“Tomorrow, and tomorrow, and tomorrow/Creeps in this petty pace from day to day/To the last syllable of recorded time,/And all our yesterdays have lighted fools/The way to dusty death.” The outcome will (one hopes) not be the same but Suez and Gaz de France shareholders might share the rest of Macbeth’s sentiments.
Nineteen long months have passed since the proposal to merge the two utilities and it could be eight months more until the deal is consummated. In the meantime, information to help investors understand the merged group remains relatively scarce. Some details on operational and financial objectives, as well as corporate governance, were published on Monday. They do not go far enough.
This is due in part to political sensitivities.
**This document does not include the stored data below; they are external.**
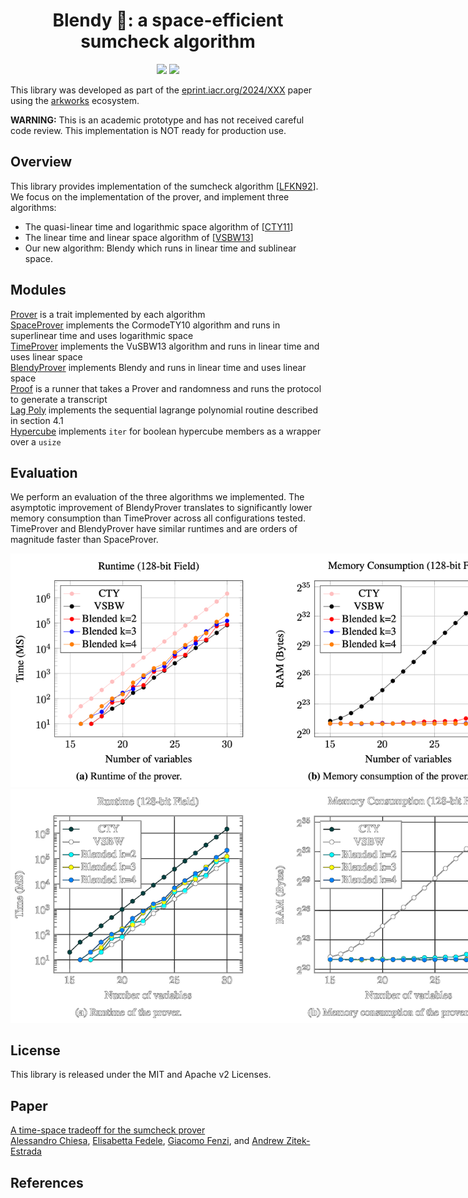 <h1 align="center">Blendy 🍹: a space-efficient sumcheck algorithm</h1>

<p align="center">
    <a href="https://github.com/compsec-epfl/space-efficient-sumcheck/blob/main/LICENSE-APACHE"><img src="https://img.shields.io/badge/license-APACHE-blue.svg"></a>
    <a href="https://github.com/compsec-epfl/space-efficient-sumcheck/blob/main/LICENSE-MIT"><img src="https://img.shields.io/badge/license-MIT-blue.svg"></a>
</p>

This library was developed as part of the [eprint.iacr.org/2024/XXX](eprint.iacr.org/2024/XXX) paper using the [arkworks](https://arkworks.rs) ecosystem.

**WARNING:** This is an academic prototype and has not received careful code review. This implementation is NOT ready for production use.

## Overview
This library provides implementation of the sumcheck algorithm [[LFKN92](#references)]. We focus on the implementation of the prover, and implement three algorithms:
- The quasi-linear time and logarithmic space algorithm of [[CTY11](#references)]
- The linear time and linear space algorithm of [[VSBW13](#references)]
- Our new algorithm: Blendy which runs in linear time and sublinear space.

## Modules
[Prover](/src/provers/prover.rs) is a trait implemented by each algorithm<br>
[SpaceProver](/src/provers/space_prover.rs) implements the CormodeTY10 algorithm and runs in superlinear time and uses logarithmic space<br>
[TimeProver](/src/provers/time_prover.rs) implements the VuSBW13 algorithm and runs in linear time and uses linear space<br>
[BlendyProver](/src/provers/blendy_prover.rs) implements Blendy and runs in linear time and uses linear space<br>
[Proof](/src/proof.rs) is a runner that takes a Prover and randomness and runs the protocol to generate a transcript<br>
[Lag Poly](/src/lagrange_polynomial.rs) implements the sequential lagrange polynomial routine described in section 4.1<br>
[Hypercube](/src/hypercube.rs) implements `iter` for boolean hypercube members as a wrapper over a `usize`<br>

## Evaluation
We perform an evaluation of the three algorithms we implemented. The asymptotic improvement of BlendyProver translates to significantly lower memory consumption than TimeProver across all configurations tested. TimeProver and BlendyProver have similar runtimes and are orders of magnitude faster than SpaceProver.

<p align="center">
    <img src="assets/evaluation_graphs.png#gh-light-mode-only" alt="Line graph showing runtime and memory consumption of provers for inputs ranging from 15 to 30 variables" style="max-width: 800px;" />
    <img src="assets/evaluation_graphs_inverted.png#gh-dark-mode-only" alt="Line graph showing runtime and memory consumption of provers for inputs ranging from 15 to 30 variables" style="max-width: 800px;" />
</p>

## License
This library is released under the MIT and Apache v2 Licenses.

## Paper
[A time-space tradeoff for the sumcheck prover](eprint.iacr.org/2024/XXX)<br>
[Alessandro Chiesa](https://ic-people.epfl.ch/~achiesa/), [Elisabetta Fedele](https://elisabettafedele.github.io), [Giacomo Fenzi](https://gfenzi.io), and [Andrew Zitek-Estrada](https://github.com/z-tech)

## References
A target of nearly €2bn in annual cost, revenue and financial synergies by 2013 pussyfoots around the main opportunity for cost-cutting – reducing the group’s €10bn of annual staff costs. Those synergies that can be mentioned actually seem underestimated – like cutting €300m a year from the €48bn now spent on procurement.
This is a source of potential upside for investors. Other oddities, such as a 24-person board, are clearly negative. An unwieldy governance structure also provides little reassurance about how the new group will use its huge financial firepower. In spite of a larger-than-expected capital expenditure programme, net debt is anticipated to be just 1.1 times earnings before interest, tax, depreciation and amortisation at the end of 2008. With a market capitalisation of about €90bn, GdF Suez has the capacity to be a bull in the china shop of global utilities.
The merger of two big businesses is, obviously, going to be a complex task. Politics has clouded this deal for many months and the management now has the opportunity to make its vision clearer. On Monday that opportunity was sadly missed.